> Raw data
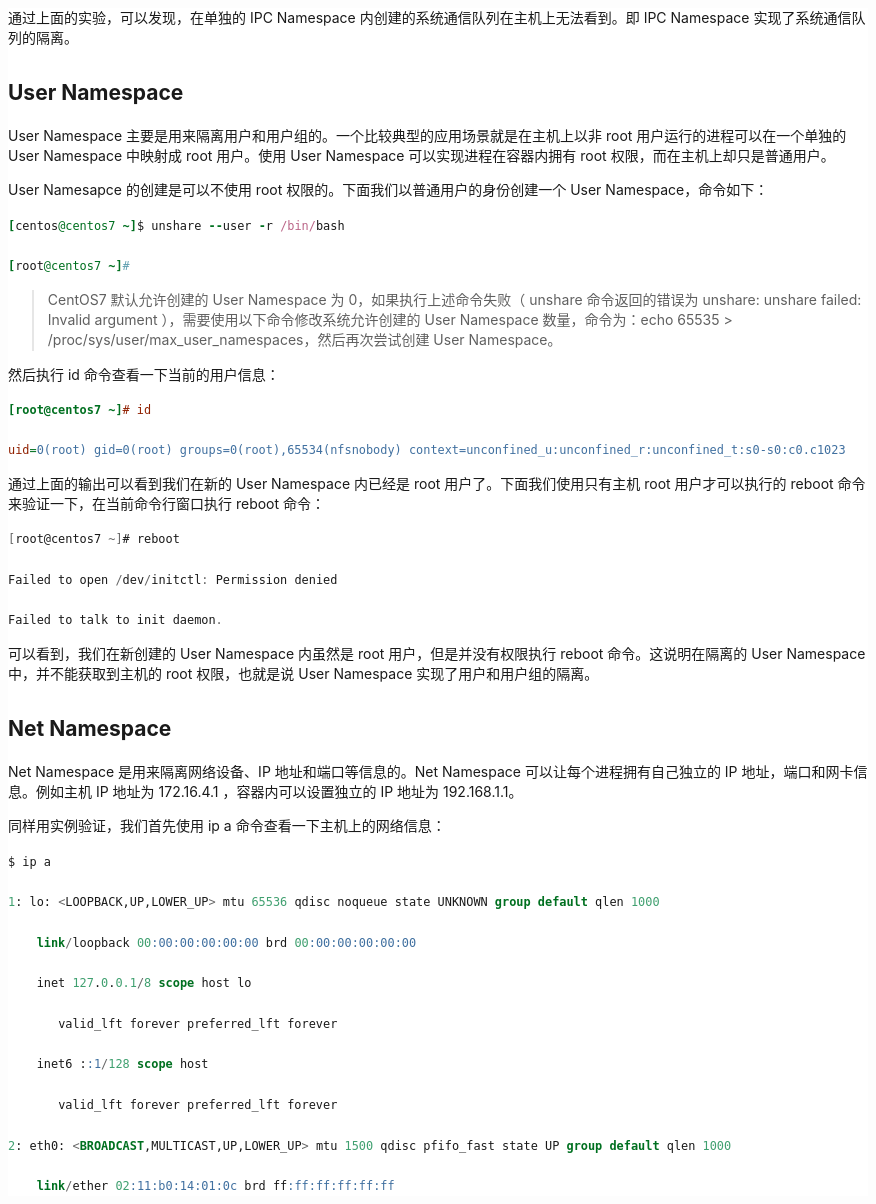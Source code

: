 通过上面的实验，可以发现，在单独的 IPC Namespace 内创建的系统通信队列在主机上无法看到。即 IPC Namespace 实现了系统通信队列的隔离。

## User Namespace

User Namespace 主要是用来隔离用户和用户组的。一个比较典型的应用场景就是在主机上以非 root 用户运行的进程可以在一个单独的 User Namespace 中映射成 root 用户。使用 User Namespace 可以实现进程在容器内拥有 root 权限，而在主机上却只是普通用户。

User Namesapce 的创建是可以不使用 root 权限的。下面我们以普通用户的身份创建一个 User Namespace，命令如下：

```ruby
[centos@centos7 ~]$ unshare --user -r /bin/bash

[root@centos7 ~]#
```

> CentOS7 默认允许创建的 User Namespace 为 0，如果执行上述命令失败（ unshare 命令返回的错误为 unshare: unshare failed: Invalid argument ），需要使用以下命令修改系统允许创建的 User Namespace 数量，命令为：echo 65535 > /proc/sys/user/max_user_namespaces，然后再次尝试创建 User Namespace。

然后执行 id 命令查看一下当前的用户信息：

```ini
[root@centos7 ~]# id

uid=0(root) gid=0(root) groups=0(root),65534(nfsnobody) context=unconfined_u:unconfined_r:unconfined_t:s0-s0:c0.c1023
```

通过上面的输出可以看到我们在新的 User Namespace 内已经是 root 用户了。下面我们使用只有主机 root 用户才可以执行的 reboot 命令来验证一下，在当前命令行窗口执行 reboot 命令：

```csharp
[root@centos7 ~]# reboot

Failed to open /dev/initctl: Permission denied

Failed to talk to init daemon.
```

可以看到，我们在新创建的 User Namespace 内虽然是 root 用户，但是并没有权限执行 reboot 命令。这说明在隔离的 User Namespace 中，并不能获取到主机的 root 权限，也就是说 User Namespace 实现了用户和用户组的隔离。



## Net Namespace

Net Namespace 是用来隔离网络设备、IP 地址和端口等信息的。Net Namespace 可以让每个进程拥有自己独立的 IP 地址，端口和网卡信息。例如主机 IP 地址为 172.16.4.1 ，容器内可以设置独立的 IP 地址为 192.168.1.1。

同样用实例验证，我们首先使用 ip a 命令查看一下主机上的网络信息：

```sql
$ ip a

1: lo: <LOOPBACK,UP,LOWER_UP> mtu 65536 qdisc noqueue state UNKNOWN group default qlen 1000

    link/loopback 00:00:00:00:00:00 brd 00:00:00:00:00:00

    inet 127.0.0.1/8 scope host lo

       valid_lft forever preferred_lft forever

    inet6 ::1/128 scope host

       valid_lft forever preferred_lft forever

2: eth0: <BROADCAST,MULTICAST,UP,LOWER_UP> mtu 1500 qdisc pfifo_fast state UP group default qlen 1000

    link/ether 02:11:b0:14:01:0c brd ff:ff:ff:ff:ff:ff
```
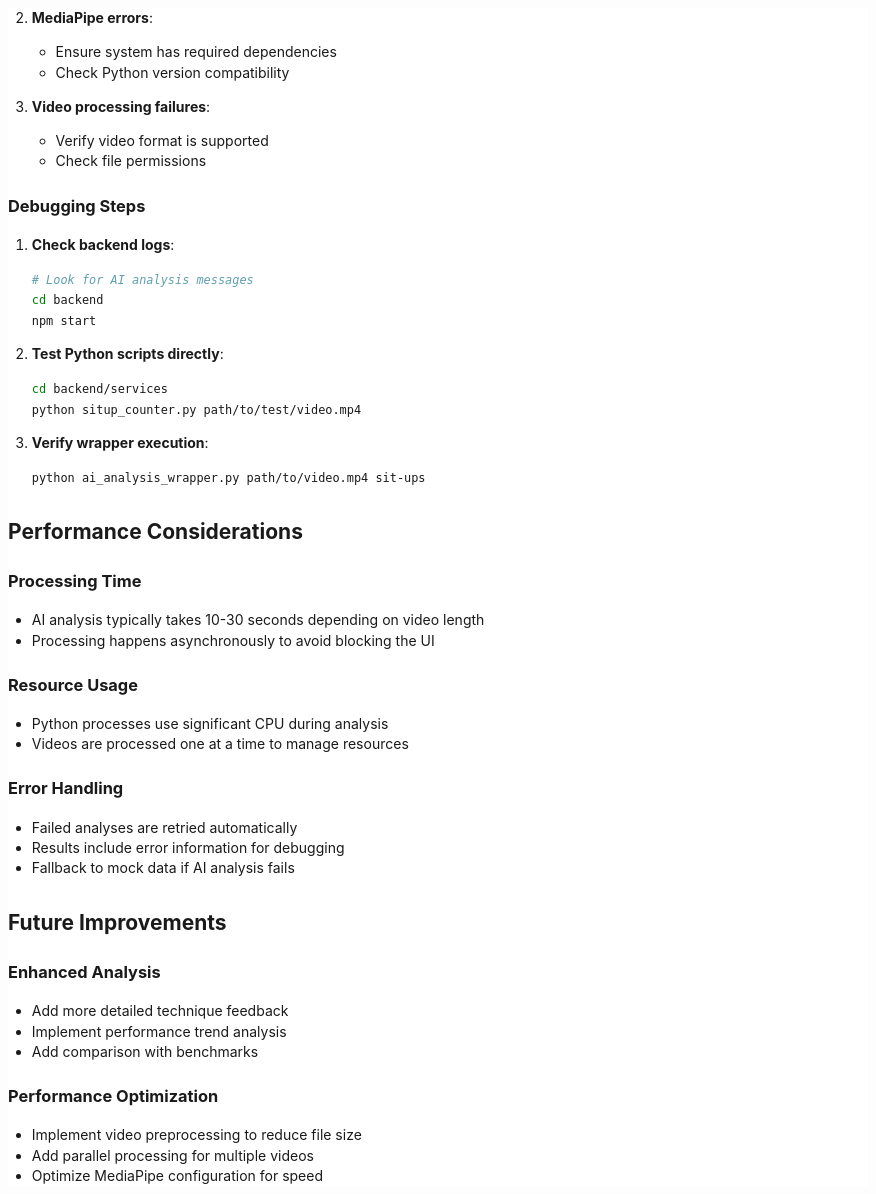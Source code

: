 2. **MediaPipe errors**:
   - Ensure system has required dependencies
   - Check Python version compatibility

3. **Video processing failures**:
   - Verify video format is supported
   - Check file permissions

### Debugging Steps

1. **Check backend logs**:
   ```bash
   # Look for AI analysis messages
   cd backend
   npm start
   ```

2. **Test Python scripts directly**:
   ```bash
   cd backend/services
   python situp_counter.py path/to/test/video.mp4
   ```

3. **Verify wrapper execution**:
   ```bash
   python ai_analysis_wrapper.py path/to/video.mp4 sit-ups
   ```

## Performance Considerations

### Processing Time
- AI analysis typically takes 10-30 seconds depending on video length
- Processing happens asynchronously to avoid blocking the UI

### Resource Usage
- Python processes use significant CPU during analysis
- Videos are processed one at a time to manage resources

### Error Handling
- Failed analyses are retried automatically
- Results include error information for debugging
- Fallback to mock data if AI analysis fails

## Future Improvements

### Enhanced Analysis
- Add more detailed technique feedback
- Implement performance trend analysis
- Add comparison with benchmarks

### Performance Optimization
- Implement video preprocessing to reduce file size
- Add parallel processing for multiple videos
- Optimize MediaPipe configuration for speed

> What needs to be done
Wherever a line contains the string "backend", copy that line from the data.

> Response to the exercise
1. **Check backend logs**:
   cd backend
   cd backend/services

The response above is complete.